Я, пожалуй, еще с полчаса допрашивал Яна Лёвена. Вместо того чтобы, начав с одного факта, ставить вопросы в хронологической последовательности, я возвращался назад, затем забегал вперед, создавая впечатление бессистемности вопросов и отсутствия цели. Расспрашивал Яна о его детстве и, едва выслушав ответ, возвращался к его деятельности в группе Габриеля. Этот метод иногда оправдывает себя в разговоре с бестолковыми людьми, которые путаются в собственных мыслях и могут проговориться, но он редко дает нужный результат в отношении людей с острым умом и лишь обостряет у них чувство бдительности.
Во всяком случае, применительно к Яну Лёвену описываемый метод не оправдал себя. Ян не торопился отвечать на мои вопросы и не противоречил себе, когда я время от времени задавал вопрос повторно. В его медлительности не было ничего предосудительного, и, пожалуй, я стал бы подозревать его больше, если бы он отвечал на все мои вопросы очень быстро.
Наконец я подошел к самому важному вопросу.
— За последние недели ваша группа потеряла пять человек из двенадцати, — сказал я. — Кроме того, противнику удалось задержать более десятка беженцев. В то же время в предшествующие два года потери вашей группы были сравнительно небольшими. Что вы можете сказать по этому поводу?
— Что вы имеете в виду, сэр? — безучастно спросил Ян.
— Я представляю себе положение таким образом: либо потери были случайными, либо кто-то виновен в этом. Как вы думаете? — наступал я.
— Вы думаете, что один из нас, — пробормотал Ян, не решаясь произнести роковое слово, — выдал группу противнику?

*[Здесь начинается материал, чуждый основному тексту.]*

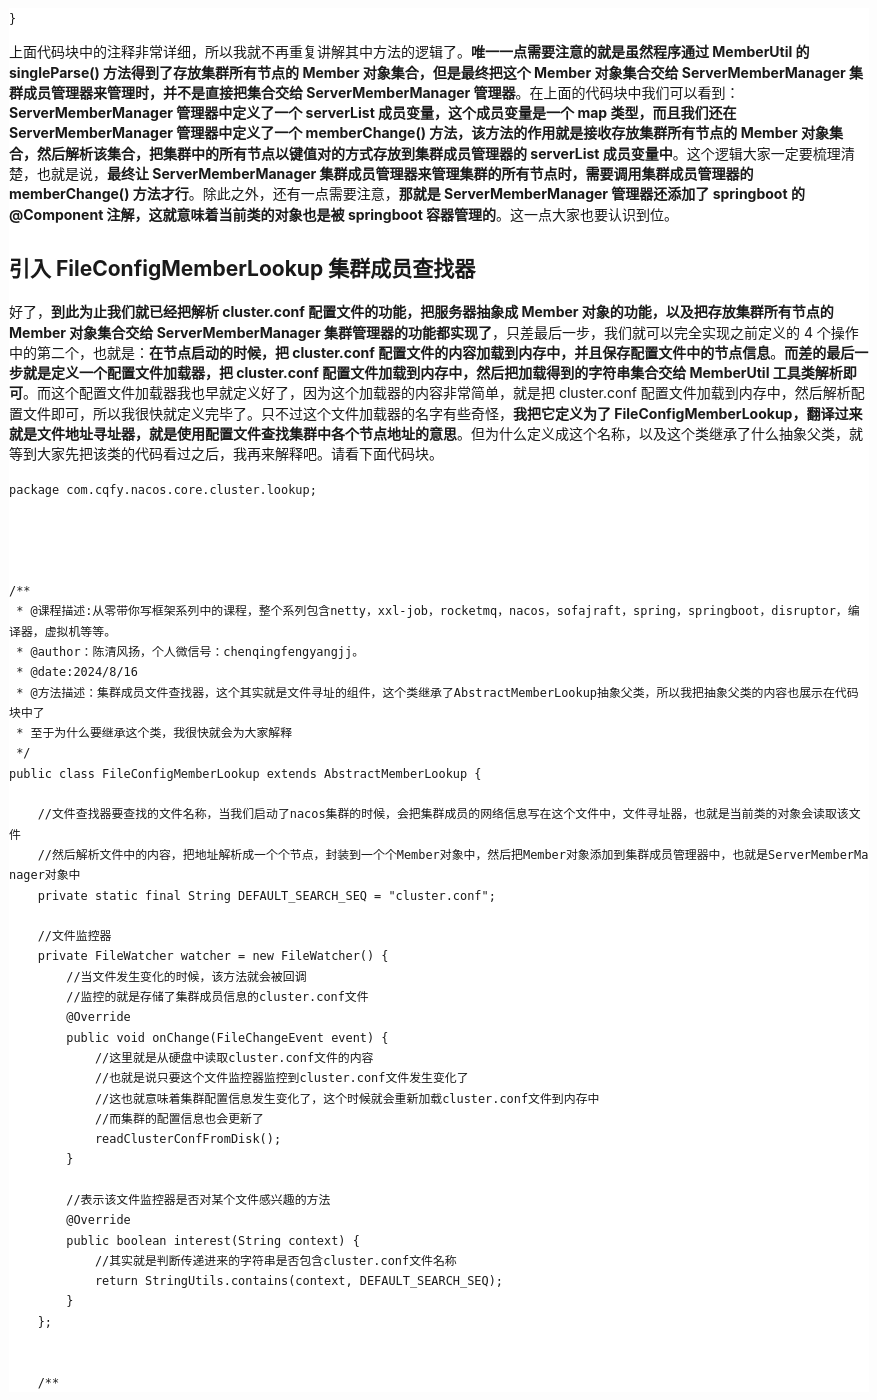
 ```
}
```

上面代码块中的注释非常详细，所以我就不再重复讲解其中方法的逻辑了。**唯一一点需要注意的就是虽然程序通过 MemberUtil 的 singleParse() 方法得到了存放集群所有节点的 Member 对象集合，但是最终把这个 Member 对象集合交给 ServerMemberManager 集群成员管理器来管理时，并不是直接把集合交给 ServerMemberManager 管理器**。在上面的代码块中我们可以看到：**ServerMemberManager 管理器中定义了一个 serverList 成员变量，这个成员变量是一个 map 类型，而且我们还在 ServerMemberManager 管理器中定义了一个 memberChange() 方法，该方法的作用就是接收存放集群所有节点的 Member 对象集合，然后解析该集合，把集群中的所有节点以键值对的方式存放到集群成员管理器的 serverList 成员变量中**。这个逻辑大家一定要梳理清楚，也就是说，**最终让 ServerMemberManager 集群成员管理器来管理集群的所有节点时，需要调用集群成员管理器的 memberChange() 方法才行**。除此之外，还有一点需要注意，**那就是 ServerMemberManager 管理器还添加了 springboot 的 @Component 注解，这就意味着当前类的对象也是被 springboot 容器管理的**。这一点大家也要认识到位。

## 引入 FileConfigMemberLookup 集群成员查找器

好了，**到此为止我们就已经把解析 cluster.conf 配置文件的功能，把服务器抽象成 Member 对象的功能，以及把存放集群所有节点的 Member 对象集合交给 ServerMemberManager 集群管理器的功能都实现了**，只差最后一步，我们就可以完全实现之前定义的 4 个操作中的第二个，也就是：**在节点启动的时候，把 cluster.conf 配置文件的内容加载到内存中，并且保存配置文件中的节点信息**。**而差的最后一步就是定义一个配置文件加载器，把 cluster.conf 配置文件加载到内存中，然后把加载得到的字符串集合交给 MemberUtil 工具类解析即可**。而这个配置文件加载器我也早就定义好了，因为这个加载器的内容非常简单，就是把 cluster.conf 配置文件加载到内存中，然后解析配置文件即可，所以我很快就定义完毕了。只不过这个文件加载器的名字有些奇怪，**我把它定义为了 FileConfigMemberLookup，翻译过来就是文件地址寻址器，就是使用配置文件查找集群中各个节点地址的意思**。但为什么定义成这个名称，以及这个类继承了什么抽象父类，就等到大家先把该类的代码看过之后，我再来解释吧。请看下面代码块。

```
package com.cqfy.nacos.core.cluster.lookup;




/**
 * @课程描述:从零带你写框架系列中的课程，整个系列包含netty，xxl-job，rocketmq，nacos，sofajraft，spring，springboot，disruptor，编译器，虚拟机等等。
 * @author：陈清风扬，个人微信号：chenqingfengyangjj。
 * @date:2024/8/16
 * @方法描述：集群成员文件查找器，这个其实就是文件寻址的组件，这个类继承了AbstractMemberLookup抽象父类，所以我把抽象父类的内容也展示在代码块中了
 * 至于为什么要继承这个类，我很快就会为大家解释
 */
public class FileConfigMemberLookup extends AbstractMemberLookup {

    //文件查找器要查找的文件名称，当我们启动了nacos集群的时候，会把集群成员的网络信息写在这个文件中，文件寻址器，也就是当前类的对象会读取该文件
    //然后解析文件中的内容，把地址解析成一个个节点，封装到一个个Member对象中，然后把Member对象添加到集群成员管理器中，也就是ServerMemberManager对象中
    private static final String DEFAULT_SEARCH_SEQ = "cluster.conf";

    //文件监控器
    private FileWatcher watcher = new FileWatcher() {
        //当文件发生变化的时候，该方法就会被回调
        //监控的就是存储了集群成员信息的cluster.conf文件
        @Override
        public void onChange(FileChangeEvent event) {
            //这里就是从硬盘中读取cluster.conf文件的内容
            //也就是说只要这个文件监控器监控到cluster.conf文件发生变化了
            //这也就意味着集群配置信息发生变化了，这个时候就会重新加载cluster.conf文件到内存中
            //而集群的配置信息也会更新了
            readClusterConfFromDisk();
        }

        //表示该文件监控器是否对某个文件感兴趣的方法
        @Override
        public boolean interest(String context) {
            //其实就是判断传递进来的字符串是否包含cluster.conf文件名称
            return StringUtils.contains(context, DEFAULT_SEARCH_SEQ);
        }
    };


    /**
```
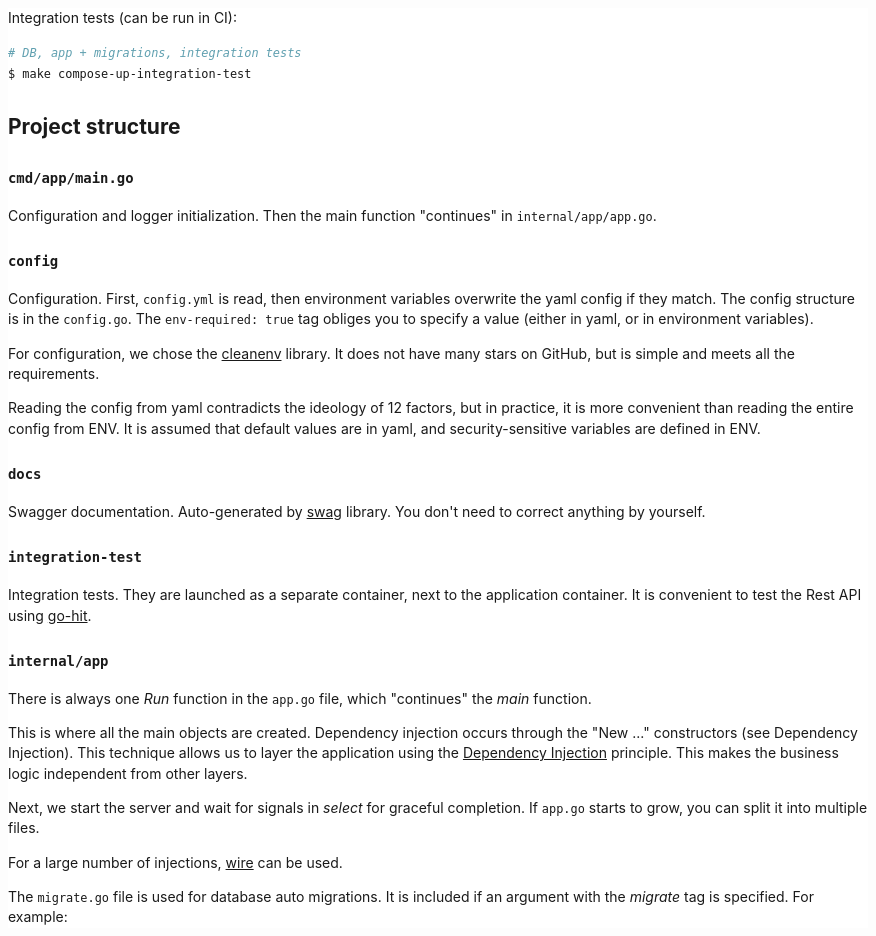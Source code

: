 Integration tests (can be run in CI):
```sh
# DB, app + migrations, integration tests
$ make compose-up-integration-test
```

## Project structure
### `cmd/app/main.go`
Configuration and logger initialization. Then the main function "continues" in
`internal/app/app.go`.

### `config`
Configuration. First, `config.yml` is read, then environment variables overwrite the yaml config if they match.
The config structure is in the `config.go`.
The `env-required: true` tag obliges you to specify a value (either in yaml, or in environment variables).

For configuration, we chose the [cleanenv](https://github.com/ilyakaznacheev/cleanenv) library.
It does not have many stars on GitHub, but is simple and meets all the requirements.

Reading the config from yaml contradicts the ideology of 12 factors, but in practice, it is more convenient than
reading the entire config from ENV.
It is assumed that default values are in yaml, and security-sensitive variables are defined in ENV.

### `docs`
Swagger documentation. Auto-generated by [swag](https://github.com/swaggo/swag) library.
You don't need to correct anything by yourself.

### `integration-test`
Integration tests.
They are launched as a separate container, next to the application container.
It is convenient to test the Rest API using [go-hit](https://github.com/Eun/go-hit).

### `internal/app`
There is always one _Run_ function in the `app.go` file, which "continues" the _main_ function.

This is where all the main objects are created.
Dependency injection occurs through the "New ..." constructors (see Dependency Injection).
This technique allows us to layer the application using the [Dependency Injection](#dependency-injection) principle.
This makes the business logic independent from other layers.

Next, we start the server and wait for signals in _select_ for graceful completion.
If `app.go` starts to grow, you can split it into multiple files.

For a large number of injections, [wire](https://github.com/google/wire) can be used.

The `migrate.go` file is used for database auto migrations.
It is included if an argument with the _migrate_ tag is specified.
For example:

— Что я думаю, не имеет значения. А вот что думаете вы? — повторил я.
Ян помедлил с ответом.
— Я не могу поверить, — сказал он, наконец, едва слышно. — Кто же из нас мог пойти на это? Мы знали друг друга многие годы и были друзьями. Нет, это невозможно! Никто из нас не мог оказаться предателем. — Он снова помедлил и тут, очевидно, понял смысл моего вопроса. — Надеюсь, сэр, вы не предполагаете, что предателем мог оказаться я? Вы жестоко ошибаетесь. К тому же я едва спасся от немцев вплавь, когда они в первый раз напали на нас. Предатель ведь не станет рисковать жизнью…
— Я вас ни в чем не обвиняю, — сказал я спокойно. — Только выдвигаю один из возможных вариантов.
— Я же говорю вам, сэр, что это невозможно. Я категорически отказываюсь верить этому. Вы точно так же можете обвинить и моего отца. Кстати, что с моим отцом? Когда мне наконец разрешат увидеть его?
Меня поразило, что Ян так долго не интересовался своим отцом.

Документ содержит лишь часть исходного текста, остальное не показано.